Mucitten insanlık için iki büyük buluş!
Mühendis, mucit, üretici, ihracatçı, Tolga Özdemirli, 30 yıllık tecrübesini insanlığın hizmetine sunuyor.
Mühendis, mucit, üretici, ihracatçı, Tolga Özdemirli, 30 yıllık tecrübesini insanlığın hizmetine sunuyor.

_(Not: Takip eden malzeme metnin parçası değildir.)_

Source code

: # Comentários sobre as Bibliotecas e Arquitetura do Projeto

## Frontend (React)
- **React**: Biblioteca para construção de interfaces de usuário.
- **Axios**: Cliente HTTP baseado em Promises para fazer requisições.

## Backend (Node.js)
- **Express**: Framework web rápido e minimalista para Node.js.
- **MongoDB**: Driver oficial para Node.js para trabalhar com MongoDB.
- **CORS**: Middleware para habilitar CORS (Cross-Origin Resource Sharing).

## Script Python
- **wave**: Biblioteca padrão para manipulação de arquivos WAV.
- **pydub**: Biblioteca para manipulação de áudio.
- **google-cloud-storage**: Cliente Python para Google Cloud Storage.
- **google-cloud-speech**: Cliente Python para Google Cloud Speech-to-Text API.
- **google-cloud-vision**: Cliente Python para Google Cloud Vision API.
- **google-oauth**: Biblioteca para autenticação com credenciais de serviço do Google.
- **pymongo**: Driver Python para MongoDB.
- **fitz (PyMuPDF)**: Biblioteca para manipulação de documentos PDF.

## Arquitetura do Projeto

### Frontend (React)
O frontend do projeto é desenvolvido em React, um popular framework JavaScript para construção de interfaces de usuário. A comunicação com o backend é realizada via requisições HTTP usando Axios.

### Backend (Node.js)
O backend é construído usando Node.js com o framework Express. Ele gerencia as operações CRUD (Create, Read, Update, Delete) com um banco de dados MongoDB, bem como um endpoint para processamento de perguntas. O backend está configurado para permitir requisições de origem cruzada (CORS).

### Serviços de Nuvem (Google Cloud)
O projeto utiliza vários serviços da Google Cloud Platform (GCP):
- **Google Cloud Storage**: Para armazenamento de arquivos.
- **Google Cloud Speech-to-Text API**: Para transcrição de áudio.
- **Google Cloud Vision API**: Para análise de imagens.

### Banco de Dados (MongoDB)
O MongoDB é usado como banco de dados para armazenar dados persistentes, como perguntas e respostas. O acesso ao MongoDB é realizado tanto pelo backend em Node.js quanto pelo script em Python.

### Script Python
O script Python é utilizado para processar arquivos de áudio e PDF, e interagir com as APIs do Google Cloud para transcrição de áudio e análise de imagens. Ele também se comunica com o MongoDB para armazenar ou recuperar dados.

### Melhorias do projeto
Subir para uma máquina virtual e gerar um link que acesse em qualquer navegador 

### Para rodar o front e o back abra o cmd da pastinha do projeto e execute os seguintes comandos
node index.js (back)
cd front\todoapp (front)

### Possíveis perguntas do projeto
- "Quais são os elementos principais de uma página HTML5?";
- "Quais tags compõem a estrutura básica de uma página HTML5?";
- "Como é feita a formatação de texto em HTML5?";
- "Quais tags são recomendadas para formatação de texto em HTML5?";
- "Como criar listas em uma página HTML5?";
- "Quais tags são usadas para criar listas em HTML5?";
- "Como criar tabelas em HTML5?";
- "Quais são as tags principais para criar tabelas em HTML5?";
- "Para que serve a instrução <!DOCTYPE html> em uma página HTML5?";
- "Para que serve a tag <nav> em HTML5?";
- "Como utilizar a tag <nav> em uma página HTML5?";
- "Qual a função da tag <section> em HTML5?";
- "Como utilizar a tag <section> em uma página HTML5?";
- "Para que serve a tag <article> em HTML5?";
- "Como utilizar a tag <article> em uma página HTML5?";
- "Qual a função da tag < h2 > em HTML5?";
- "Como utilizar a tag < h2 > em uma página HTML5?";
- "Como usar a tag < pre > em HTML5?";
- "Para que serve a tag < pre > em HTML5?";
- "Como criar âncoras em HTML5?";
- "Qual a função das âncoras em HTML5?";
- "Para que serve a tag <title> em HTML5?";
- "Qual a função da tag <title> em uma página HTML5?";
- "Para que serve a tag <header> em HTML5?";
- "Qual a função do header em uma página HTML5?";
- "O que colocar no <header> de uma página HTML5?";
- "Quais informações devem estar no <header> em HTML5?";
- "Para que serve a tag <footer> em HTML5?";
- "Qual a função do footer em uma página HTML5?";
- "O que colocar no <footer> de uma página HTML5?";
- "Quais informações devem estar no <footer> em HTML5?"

Birçok kişiye, özellikle arkeologlara ve jeologlara iş imkanları yaratılabilir. Ekonomik gelişmeye ve büyümeye destek sağlanabilir. İki yeni cihazın mucidiyle görüştük. Maden, petrol ve doğalgaz yatakları ile yeraltı su kaynakları, bu taşınabilir bilimsel cihazlar daha kolay bulunabilir. Depremler, yerel deprem istasyonu yardımıyla önceden tespit edilebilir. Tolga Özdemirli, Hacettepe Üniversitesi mezunu bir maden mühendisi. Kendi şirketi ile 30 yıldır üretim ve ihracat konularında çalışıyor. Yaptığı ihracatlar (re-eksport, transit ticaret) bankaların dış ticaret birimlerinde örnek dersler olarak gösterildi. Arkeolojik ve jeolojik araştırmalar için yazdığı ders kitaplarıyla ilgilenen kişilere yıllarca işyerinde dersler verdi. Kendi geliştirdiği jeofizik ölçüm teknikleri bulunuyor.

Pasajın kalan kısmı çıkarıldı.